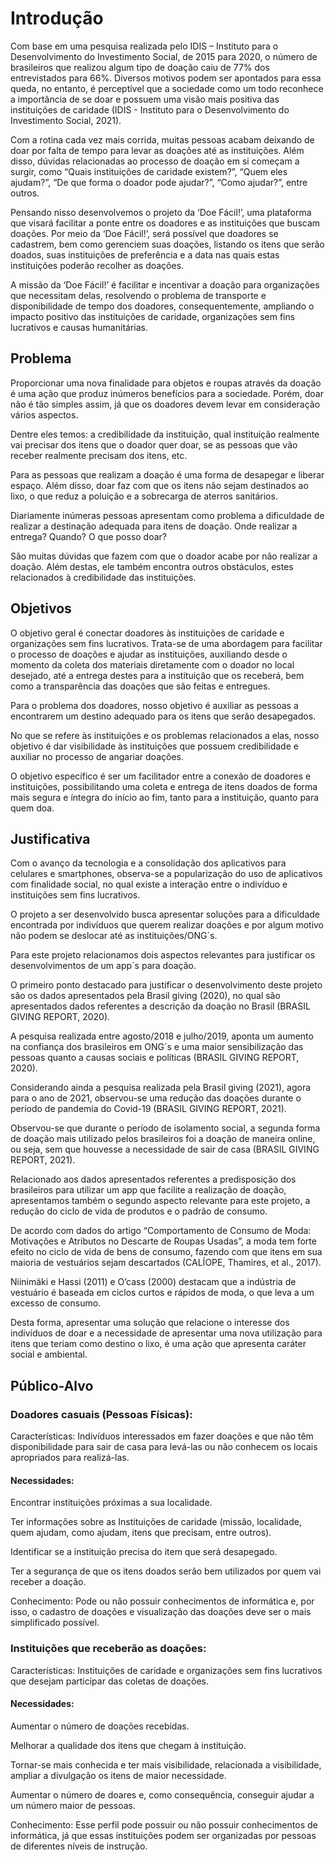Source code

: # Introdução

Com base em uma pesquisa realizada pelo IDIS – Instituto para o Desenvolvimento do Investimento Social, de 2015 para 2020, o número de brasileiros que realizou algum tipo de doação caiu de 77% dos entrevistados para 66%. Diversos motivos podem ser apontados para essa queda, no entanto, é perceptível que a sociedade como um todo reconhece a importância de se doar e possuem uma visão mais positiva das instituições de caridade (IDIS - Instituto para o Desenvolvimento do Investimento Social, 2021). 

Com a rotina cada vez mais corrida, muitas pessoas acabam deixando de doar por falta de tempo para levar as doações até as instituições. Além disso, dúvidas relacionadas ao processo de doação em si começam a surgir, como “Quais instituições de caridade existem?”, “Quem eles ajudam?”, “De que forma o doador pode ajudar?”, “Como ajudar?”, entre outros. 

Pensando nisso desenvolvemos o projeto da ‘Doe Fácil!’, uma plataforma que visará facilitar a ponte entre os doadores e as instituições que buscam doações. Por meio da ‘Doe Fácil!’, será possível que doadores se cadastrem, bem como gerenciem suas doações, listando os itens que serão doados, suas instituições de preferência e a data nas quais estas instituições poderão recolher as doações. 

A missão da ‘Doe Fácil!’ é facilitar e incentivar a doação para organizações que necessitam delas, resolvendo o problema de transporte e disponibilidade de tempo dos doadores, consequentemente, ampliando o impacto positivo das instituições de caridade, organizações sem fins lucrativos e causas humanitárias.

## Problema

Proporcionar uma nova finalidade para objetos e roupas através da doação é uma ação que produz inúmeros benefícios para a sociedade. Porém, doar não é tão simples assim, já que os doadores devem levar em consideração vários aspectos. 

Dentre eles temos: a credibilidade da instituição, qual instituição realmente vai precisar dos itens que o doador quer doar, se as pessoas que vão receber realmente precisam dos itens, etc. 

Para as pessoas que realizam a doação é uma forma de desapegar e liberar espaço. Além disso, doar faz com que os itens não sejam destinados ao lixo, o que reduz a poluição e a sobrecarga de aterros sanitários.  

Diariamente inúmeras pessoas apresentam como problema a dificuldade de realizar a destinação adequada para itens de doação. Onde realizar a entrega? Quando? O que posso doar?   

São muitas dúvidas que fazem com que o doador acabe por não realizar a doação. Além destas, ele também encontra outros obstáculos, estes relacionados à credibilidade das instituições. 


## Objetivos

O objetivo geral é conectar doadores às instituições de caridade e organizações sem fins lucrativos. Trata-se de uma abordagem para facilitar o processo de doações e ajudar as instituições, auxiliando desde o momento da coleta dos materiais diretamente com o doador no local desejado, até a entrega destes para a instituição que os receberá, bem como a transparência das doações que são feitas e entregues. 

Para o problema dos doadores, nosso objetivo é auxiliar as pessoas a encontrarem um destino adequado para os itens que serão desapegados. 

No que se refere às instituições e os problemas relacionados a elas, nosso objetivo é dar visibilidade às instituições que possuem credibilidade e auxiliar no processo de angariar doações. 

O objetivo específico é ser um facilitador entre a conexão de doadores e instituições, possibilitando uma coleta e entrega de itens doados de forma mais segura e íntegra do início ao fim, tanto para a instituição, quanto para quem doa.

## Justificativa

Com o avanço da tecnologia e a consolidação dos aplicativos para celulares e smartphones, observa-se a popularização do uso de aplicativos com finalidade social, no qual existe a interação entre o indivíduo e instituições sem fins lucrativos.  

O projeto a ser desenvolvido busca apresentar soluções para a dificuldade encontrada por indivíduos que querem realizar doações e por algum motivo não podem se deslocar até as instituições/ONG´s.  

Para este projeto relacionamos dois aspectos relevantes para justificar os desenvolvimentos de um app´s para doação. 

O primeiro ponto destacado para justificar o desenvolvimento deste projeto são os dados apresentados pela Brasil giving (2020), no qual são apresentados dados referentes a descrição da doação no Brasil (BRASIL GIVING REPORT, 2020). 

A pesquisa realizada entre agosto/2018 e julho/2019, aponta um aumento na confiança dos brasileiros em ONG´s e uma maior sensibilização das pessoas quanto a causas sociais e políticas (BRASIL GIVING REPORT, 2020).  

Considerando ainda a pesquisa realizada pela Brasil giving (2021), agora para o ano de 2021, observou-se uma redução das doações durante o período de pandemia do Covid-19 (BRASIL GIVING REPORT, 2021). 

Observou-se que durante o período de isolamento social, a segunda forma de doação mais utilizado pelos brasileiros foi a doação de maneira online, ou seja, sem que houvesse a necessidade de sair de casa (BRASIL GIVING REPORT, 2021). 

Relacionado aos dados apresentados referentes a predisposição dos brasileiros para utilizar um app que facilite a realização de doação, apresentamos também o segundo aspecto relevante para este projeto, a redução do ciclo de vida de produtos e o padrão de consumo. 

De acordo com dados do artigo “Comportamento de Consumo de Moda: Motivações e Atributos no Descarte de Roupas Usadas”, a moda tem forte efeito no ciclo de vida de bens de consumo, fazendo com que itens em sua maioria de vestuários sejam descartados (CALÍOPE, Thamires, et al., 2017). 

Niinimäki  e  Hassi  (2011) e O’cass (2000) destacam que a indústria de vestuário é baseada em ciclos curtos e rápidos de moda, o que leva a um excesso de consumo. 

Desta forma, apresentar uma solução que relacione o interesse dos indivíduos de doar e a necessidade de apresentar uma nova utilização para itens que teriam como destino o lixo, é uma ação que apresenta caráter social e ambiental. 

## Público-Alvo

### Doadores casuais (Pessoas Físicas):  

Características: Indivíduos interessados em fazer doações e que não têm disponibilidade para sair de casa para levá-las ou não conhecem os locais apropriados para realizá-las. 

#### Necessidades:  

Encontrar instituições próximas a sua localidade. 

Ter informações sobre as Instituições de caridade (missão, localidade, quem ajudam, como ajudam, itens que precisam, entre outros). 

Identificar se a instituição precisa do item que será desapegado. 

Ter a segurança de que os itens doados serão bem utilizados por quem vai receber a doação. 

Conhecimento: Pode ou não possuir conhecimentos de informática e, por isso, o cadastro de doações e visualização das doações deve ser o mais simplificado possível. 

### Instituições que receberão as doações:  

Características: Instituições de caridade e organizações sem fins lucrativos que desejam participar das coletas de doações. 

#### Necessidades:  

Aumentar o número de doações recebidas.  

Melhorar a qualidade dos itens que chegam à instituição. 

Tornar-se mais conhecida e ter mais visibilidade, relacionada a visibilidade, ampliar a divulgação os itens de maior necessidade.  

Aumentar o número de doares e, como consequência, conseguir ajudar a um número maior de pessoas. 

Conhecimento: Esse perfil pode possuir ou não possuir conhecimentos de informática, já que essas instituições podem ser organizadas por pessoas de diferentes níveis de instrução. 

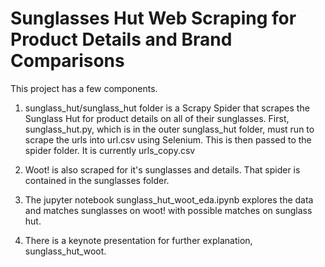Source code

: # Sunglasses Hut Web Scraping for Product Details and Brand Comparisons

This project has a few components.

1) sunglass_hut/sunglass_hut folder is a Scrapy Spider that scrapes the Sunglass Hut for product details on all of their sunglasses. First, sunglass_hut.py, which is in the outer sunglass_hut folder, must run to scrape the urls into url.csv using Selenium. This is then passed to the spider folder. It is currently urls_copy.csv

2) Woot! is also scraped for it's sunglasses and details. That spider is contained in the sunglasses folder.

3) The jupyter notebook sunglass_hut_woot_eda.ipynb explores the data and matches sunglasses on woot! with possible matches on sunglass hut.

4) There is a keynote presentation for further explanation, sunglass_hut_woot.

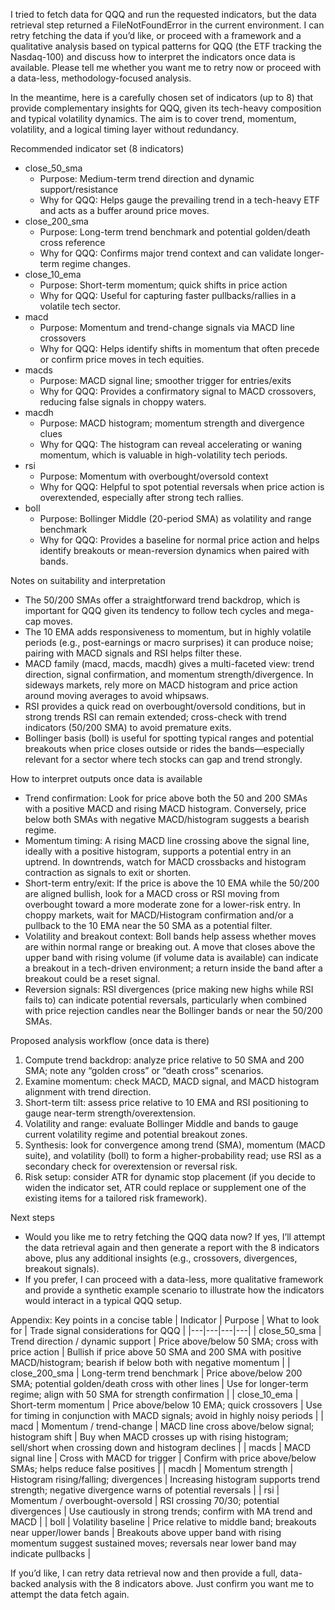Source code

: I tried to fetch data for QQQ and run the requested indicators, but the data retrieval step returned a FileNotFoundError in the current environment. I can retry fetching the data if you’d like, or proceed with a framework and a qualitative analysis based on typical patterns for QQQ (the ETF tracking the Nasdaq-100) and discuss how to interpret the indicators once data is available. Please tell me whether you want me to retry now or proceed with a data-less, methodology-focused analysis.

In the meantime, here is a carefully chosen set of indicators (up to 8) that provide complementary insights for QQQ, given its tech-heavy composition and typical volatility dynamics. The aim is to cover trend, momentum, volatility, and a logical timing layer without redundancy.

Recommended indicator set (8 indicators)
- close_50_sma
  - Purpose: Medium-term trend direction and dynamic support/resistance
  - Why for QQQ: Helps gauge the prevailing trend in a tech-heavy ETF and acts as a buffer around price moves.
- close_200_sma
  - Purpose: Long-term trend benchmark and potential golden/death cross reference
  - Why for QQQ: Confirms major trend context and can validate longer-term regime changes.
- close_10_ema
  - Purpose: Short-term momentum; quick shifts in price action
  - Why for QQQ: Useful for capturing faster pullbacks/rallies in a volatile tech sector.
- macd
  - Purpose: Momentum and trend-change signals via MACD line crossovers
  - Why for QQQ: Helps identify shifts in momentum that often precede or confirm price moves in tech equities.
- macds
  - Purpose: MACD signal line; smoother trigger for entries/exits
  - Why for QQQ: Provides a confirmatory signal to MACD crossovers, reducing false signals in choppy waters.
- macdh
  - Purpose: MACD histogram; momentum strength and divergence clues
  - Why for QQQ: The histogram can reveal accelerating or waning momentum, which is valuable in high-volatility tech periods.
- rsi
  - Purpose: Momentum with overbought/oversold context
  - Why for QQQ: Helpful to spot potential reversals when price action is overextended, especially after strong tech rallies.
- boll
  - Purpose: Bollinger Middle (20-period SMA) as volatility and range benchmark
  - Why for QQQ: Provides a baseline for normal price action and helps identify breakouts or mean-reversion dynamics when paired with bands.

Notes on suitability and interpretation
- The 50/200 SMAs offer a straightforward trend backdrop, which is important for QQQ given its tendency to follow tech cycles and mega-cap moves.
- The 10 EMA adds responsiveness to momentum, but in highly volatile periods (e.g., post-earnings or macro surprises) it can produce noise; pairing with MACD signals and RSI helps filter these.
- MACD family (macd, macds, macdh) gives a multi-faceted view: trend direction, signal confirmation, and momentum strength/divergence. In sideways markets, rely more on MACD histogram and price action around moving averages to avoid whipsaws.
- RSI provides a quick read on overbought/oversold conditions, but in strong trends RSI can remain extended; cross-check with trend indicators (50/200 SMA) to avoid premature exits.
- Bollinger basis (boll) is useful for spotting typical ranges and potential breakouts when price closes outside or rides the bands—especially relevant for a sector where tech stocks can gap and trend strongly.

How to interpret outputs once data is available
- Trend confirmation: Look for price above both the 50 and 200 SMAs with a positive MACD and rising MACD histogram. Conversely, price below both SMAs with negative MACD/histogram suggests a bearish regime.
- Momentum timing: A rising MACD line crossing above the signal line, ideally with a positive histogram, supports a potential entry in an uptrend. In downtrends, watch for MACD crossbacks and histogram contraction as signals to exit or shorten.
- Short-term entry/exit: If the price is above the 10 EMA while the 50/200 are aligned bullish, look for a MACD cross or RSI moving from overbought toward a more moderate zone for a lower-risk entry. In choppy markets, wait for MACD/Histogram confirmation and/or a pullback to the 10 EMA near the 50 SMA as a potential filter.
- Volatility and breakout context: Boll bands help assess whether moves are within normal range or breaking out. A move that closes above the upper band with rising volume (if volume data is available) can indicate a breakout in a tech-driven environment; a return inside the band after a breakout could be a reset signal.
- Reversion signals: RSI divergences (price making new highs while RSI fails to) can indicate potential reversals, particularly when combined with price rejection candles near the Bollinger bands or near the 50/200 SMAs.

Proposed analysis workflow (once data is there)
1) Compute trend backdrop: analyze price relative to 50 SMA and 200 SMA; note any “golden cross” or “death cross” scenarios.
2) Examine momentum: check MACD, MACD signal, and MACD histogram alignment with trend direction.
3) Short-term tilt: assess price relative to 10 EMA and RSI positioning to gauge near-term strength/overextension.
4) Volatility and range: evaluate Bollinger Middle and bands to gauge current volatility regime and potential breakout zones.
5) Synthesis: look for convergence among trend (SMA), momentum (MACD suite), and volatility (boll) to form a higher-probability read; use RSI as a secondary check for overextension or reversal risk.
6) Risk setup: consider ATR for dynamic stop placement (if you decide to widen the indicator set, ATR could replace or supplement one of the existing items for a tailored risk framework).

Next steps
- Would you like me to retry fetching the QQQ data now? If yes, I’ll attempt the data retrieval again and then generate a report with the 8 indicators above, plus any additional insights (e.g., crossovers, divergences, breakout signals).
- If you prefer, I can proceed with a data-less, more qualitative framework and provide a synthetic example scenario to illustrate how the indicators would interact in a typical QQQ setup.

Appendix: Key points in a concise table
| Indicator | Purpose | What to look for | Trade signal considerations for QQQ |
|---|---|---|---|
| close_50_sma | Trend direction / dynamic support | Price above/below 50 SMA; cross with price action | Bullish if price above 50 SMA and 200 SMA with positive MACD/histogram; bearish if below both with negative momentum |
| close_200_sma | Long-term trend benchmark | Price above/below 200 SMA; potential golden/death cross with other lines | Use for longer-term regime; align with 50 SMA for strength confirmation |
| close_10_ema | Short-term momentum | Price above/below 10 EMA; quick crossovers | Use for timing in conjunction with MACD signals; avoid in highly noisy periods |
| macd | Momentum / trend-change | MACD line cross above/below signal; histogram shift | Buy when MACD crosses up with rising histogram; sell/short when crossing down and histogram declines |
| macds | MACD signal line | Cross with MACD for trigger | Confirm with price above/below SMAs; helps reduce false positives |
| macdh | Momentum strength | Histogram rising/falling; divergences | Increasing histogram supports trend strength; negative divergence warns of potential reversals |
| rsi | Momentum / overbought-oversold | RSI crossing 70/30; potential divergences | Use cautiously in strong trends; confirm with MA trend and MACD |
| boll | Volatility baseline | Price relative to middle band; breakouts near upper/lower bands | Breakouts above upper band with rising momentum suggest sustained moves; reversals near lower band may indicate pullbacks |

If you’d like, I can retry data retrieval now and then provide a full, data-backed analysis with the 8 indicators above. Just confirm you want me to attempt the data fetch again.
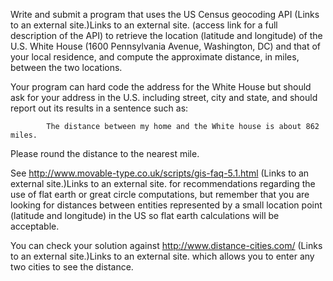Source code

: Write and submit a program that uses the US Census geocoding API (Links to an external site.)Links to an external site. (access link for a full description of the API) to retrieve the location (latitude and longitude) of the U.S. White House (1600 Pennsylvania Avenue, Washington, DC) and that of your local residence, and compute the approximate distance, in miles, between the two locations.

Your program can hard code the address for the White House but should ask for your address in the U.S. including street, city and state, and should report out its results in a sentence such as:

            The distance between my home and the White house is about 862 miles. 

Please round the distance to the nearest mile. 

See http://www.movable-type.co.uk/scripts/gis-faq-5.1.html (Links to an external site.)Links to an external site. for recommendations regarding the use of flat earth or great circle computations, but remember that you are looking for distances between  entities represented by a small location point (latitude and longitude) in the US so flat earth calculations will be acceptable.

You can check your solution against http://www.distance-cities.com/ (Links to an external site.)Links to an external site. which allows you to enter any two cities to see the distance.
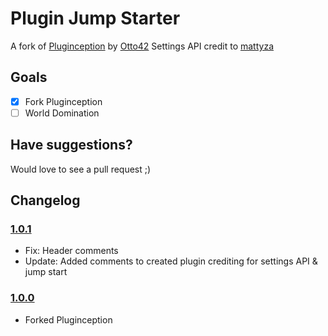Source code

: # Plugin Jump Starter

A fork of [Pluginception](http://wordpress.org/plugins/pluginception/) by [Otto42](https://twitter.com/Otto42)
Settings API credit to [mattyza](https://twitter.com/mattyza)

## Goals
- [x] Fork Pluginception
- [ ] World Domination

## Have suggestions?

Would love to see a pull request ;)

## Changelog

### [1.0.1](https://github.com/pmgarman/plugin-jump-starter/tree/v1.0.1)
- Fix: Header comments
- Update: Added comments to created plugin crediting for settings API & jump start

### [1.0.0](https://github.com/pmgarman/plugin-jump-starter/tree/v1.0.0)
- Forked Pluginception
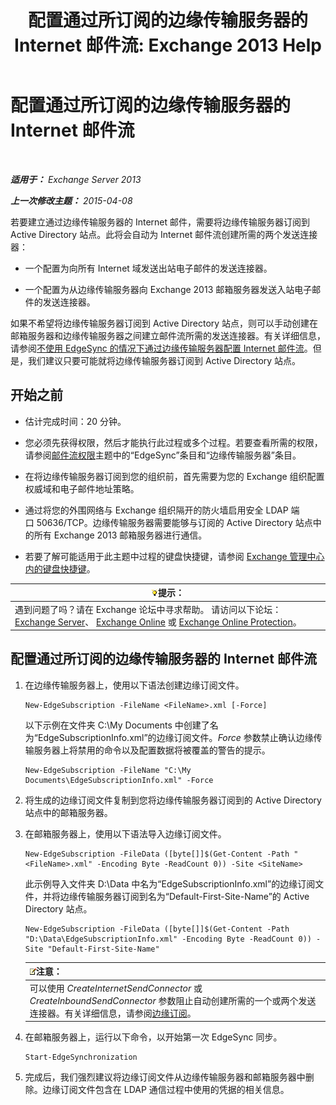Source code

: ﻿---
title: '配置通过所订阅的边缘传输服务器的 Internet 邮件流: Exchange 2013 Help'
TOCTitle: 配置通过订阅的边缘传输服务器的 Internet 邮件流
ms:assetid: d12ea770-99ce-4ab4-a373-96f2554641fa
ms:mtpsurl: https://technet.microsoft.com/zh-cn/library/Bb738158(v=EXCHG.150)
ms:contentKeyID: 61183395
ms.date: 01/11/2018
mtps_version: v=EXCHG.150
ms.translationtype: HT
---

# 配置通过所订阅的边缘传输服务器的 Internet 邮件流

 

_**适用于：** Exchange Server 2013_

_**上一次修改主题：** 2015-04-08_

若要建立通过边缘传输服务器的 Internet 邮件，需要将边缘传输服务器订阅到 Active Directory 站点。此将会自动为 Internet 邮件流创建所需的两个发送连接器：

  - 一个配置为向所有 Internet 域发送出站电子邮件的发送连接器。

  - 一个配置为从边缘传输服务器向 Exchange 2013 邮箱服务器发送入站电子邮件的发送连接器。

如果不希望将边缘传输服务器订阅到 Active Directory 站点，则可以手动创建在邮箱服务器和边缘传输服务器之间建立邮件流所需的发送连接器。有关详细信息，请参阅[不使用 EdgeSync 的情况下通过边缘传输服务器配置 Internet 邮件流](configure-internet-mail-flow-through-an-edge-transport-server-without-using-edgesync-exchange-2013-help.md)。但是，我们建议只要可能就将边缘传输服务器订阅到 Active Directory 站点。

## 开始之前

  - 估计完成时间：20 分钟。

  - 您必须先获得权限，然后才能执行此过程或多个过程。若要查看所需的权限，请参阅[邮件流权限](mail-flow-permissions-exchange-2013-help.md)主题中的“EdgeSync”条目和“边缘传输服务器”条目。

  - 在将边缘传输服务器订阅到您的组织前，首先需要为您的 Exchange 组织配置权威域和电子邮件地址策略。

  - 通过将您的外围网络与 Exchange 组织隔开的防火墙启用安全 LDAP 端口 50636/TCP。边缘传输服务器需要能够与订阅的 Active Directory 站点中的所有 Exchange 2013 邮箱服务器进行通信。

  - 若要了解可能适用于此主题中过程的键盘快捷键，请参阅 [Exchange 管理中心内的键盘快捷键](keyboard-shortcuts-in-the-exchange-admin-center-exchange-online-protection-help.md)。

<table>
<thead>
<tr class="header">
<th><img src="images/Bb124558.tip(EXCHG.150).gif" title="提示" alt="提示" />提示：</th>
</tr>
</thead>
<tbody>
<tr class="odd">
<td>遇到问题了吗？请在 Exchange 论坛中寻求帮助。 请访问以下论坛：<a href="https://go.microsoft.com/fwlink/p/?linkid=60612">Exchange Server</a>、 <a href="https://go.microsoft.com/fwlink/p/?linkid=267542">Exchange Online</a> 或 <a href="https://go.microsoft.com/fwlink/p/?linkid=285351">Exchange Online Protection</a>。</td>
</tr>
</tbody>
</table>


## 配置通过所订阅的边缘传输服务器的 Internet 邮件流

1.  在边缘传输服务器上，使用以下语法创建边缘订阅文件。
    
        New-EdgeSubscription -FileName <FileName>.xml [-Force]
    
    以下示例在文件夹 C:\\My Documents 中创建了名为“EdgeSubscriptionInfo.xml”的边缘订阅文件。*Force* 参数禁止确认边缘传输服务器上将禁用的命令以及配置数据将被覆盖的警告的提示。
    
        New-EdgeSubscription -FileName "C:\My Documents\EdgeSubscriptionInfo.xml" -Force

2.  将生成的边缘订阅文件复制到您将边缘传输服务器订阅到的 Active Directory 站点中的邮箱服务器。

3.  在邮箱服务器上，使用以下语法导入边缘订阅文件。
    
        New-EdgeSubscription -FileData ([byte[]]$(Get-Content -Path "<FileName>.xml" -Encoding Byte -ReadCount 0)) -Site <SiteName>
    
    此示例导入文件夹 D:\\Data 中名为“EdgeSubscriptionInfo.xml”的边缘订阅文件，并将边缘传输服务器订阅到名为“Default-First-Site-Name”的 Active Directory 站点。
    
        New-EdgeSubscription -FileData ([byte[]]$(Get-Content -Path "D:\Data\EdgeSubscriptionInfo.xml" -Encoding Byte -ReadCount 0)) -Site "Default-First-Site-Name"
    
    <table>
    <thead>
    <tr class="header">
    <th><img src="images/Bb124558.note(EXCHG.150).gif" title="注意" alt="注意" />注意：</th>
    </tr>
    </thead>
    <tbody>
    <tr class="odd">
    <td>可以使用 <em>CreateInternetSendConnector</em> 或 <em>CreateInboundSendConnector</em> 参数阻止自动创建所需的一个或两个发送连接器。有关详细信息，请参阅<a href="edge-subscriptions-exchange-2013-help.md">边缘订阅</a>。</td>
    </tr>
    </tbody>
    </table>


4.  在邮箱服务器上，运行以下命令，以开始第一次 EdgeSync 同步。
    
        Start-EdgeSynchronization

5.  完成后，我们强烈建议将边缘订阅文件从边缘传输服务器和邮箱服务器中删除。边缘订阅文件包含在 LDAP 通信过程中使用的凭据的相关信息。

TASK ITEM: Look above for the line with "Tornar-se mais conhecida" and the line with "This project has a few components.". Copy them and every line between, exactly, but no pictures.

ANSWER TO THIS EXERCISE:
Tornar-se mais conhecida e ter mais visibilidade, relacionada a visibilidade, ampliar a divulgação os itens de maior necessidade.  

Aumentar o número de doares e, como consequência, conseguir ajudar a um número maior de pessoas. 

Conhecimento: Esse perfil pode possuir ou não possuir conhecimentos de informática, já que essas instituições podem ser organizadas por pessoas de diferentes níveis de instrução. 

Source code

: # Sunglasses Hut Web Scraping for Product Details and Brand Comparisons

This project has a few components.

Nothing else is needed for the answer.